Gedanken zu den Holzschnitten, die in unserer Kirche hängen

In der St. Philippus-Kirche befindet sich der „Polnische Kreuzweg“ von HAP Grieshaber aus dem Jahr 1967, von dem drei Beispiele hier abgebildet sind. HAP Grieshaber (1909 – 1981) war zu seiner Zeit als der international bedeutendste Holzschneider bekannt, der in den 14 Farbholzschnitten die Passionserzählung als Auseinandersetzung mit menschlichen Schicksalen wiedergibt. 

 

11. Station: Jesus wird ans Kreuz geschlagen

Fast brutal gestaltet der Künstler die Nagelungsszene.
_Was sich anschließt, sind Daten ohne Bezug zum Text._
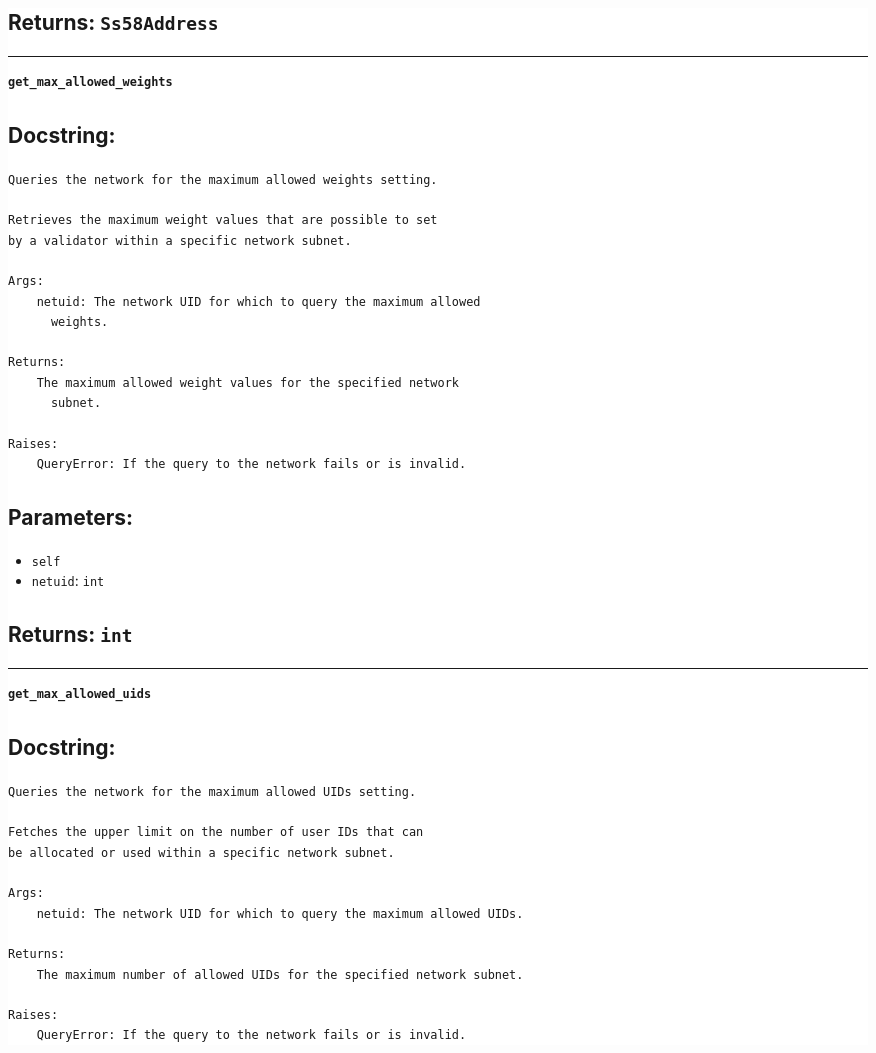 ## **Returns:** `Ss58Address`

---

**`get_max_allowed_weights`**

## **Docstring:**
```
Queries the network for the maximum allowed weights setting.

Retrieves the maximum weight values that are possible to set
by a validator within a specific network subnet.

Args:
    netuid: The network UID for which to query the maximum allowed
      weights.

Returns:
    The maximum allowed weight values for the specified network
      subnet.

Raises:
    QueryError: If the query to the network fails or is invalid.
```

## **Parameters:**
- `self`
- `netuid`: `int`

## **Returns:** `int`

---

**`get_max_allowed_uids`**

## **Docstring:**
```
Queries the network for the maximum allowed UIDs setting.

Fetches the upper limit on the number of user IDs that can
be allocated or used within a specific network subnet.

Args:
    netuid: The network UID for which to query the maximum allowed UIDs.

Returns:
    The maximum number of allowed UIDs for the specified network subnet.

Raises:
    QueryError: If the query to the network fails or is invalid.
```
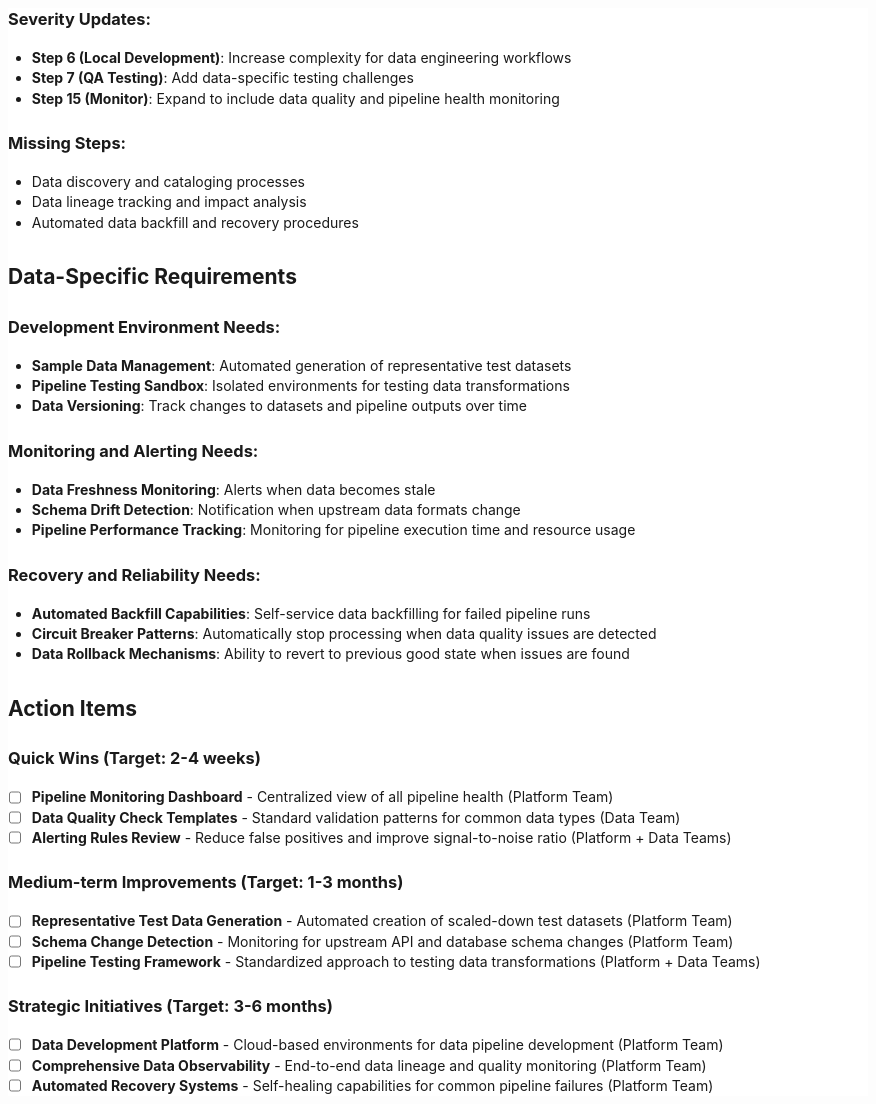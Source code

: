 ### Severity Updates:
- **Step 6 (Local Development)**: Increase complexity for data engineering workflows
- **Step 7 (QA Testing)**: Add data-specific testing challenges
- **Step 15 (Monitor)**: Expand to include data quality and pipeline health monitoring

### Missing Steps:
- Data discovery and cataloging processes
- Data lineage tracking and impact analysis
- Automated data backfill and recovery procedures

## Data-Specific Requirements

### Development Environment Needs:
- **Sample Data Management**: Automated generation of representative test datasets
- **Pipeline Testing Sandbox**: Isolated environments for testing data transformations
- **Data Versioning**: Track changes to datasets and pipeline outputs over time

### Monitoring and Alerting Needs:
- **Data Freshness Monitoring**: Alerts when data becomes stale
- **Schema Drift Detection**: Notification when upstream data formats change
- **Pipeline Performance Tracking**: Monitoring for pipeline execution time and resource usage

### Recovery and Reliability Needs:
- **Automated Backfill Capabilities**: Self-service data backfilling for failed pipeline runs
- **Circuit Breaker Patterns**: Automatically stop processing when data quality issues are detected
- **Data Rollback Mechanisms**: Ability to revert to previous good state when issues are found

## Action Items

### Quick Wins (Target: 2-4 weeks)
- [ ] **Pipeline Monitoring Dashboard** - Centralized view of all pipeline health (Platform Team)
- [ ] **Data Quality Check Templates** - Standard validation patterns for common data types (Data Team)
- [ ] **Alerting Rules Review** - Reduce false positives and improve signal-to-noise ratio (Platform + Data Teams)

### Medium-term Improvements (Target: 1-3 months)
- [ ] **Representative Test Data Generation** - Automated creation of scaled-down test datasets (Platform Team)
- [ ] **Schema Change Detection** - Monitoring for upstream API and database schema changes (Platform Team)
- [ ] **Pipeline Testing Framework** - Standardized approach to testing data transformations (Platform + Data Teams)

### Strategic Initiatives (Target: 3-6 months)
- [ ] **Data Development Platform** - Cloud-based environments for data pipeline development (Platform Team)
- [ ] **Comprehensive Data Observability** - End-to-end data lineage and quality monitoring (Platform Team)
- [ ] **Automated Recovery Systems** - Self-healing capabilities for common pipeline failures (Platform Team)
Hämmer Nägel, Zange, ein verblüffender Realismus, alles liegt perfekt bereit. Jesus liegt am Boden, sein Körper stürzt nach vorn aus dem Bild heraus – uns entgegen. Können wir ihn auffangen – sein Leiden lindern? Schmerzverzerrt mit abgespreizten Fingern ragt der rechte Arm in den Himmel, wie der Schrei einer gequälten Kreatur. Parallelen dieser Gestik finden wir an anderer Stelle in der modernen Kunst, z. B. in dem berühmten Bild von Picasso „Guernica“ oder in der bekannten Plastik von Ossip Zadkine „Die zerstörte Stadt“ (Rotterdam).

 

12. Station: Jesus am Kreuz 

Hoch ragt das Kreuz in den Himmel, so hoch, dass der Kopf des Gekreuzigten außerhalb des Bildes zu denken ist. Von nur zwei Platten gedruckt, als einziges Bild des Kreuzweges, verwischen sich silbergrau und schwarz zu einer düsteren Einheit und geben so die Stimmung am Kreuz erbarmungslos wieder. Unter dem Kreuz knien die Frauen und geben ihrer Trauer durch bitterliches Weinen Ausdruck. Die Figur am rechten Bildrand wendet sich von Jesus ab. Es ist der Legende nach Stefaton, der Mensch, der in Jesus nicht den Christus erkennt und sich so von ihm abwendet. 

 

 13. Station: Jesus wird vom Kreuz genommen und der Mutter in den Schoß gelegt

Im Mittelalter mit der Ausbreitung der Marienlegenden wurden die Kreuzigungsberichte der Bibel durch die Legende erweitert, man habe der Mutter Maria den Leichnam in den Schoß gelegt. Wenn auch Legende, so stehen wir hier vor einem der größten Themen in der Kunst des christlichen Abendlandes. Die Pietà, die Beweinung Christi, tausendmal von hunderten von Künstlern in vielen Variationen gemalt, geschnitten, geschnitzt, gegossen, geformt, und immer wieder ging es nur um dieses eine Thema – die Liebe der Mutter zu ihrem Kind. In Grieshabers Holzschnitt füllt die Gestalt der Mutter fast das ganze Bild aus, wie eine Urmutter, in deren Schoß der gestorbene Sohn Schutz und Geborgenheit findet. Wieder kann man das Antlitz Jesu Christi nicht erkennen. Weinrot ist die Farbe des Blattes, erinnert an Blut, an all die Wunden, Morde, Hinrichtungen, ein zeitloses Bild über den Schmerz der Mütter dieser Welt über ihre getöteten Kinder.